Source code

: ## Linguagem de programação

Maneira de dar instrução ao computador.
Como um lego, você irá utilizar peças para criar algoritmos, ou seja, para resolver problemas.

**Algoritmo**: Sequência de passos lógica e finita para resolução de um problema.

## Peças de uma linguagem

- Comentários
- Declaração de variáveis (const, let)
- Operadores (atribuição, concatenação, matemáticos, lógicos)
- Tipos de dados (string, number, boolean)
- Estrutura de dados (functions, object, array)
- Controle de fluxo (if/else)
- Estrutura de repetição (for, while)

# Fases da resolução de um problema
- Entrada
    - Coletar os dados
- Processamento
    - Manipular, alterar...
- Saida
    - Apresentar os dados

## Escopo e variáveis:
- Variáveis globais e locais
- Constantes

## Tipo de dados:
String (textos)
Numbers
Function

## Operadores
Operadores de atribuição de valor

DIRECTIONS FOR THIS TASK - Copy out all lines of the listing above that include "dados".

OUTPUT OF THE EXERCISE -
- Tipos de dados (string, number, boolean)
- Estrutura de dados (functions, object, array)
    - Coletar os dados
    - Apresentar os dados
## Tipo de dados:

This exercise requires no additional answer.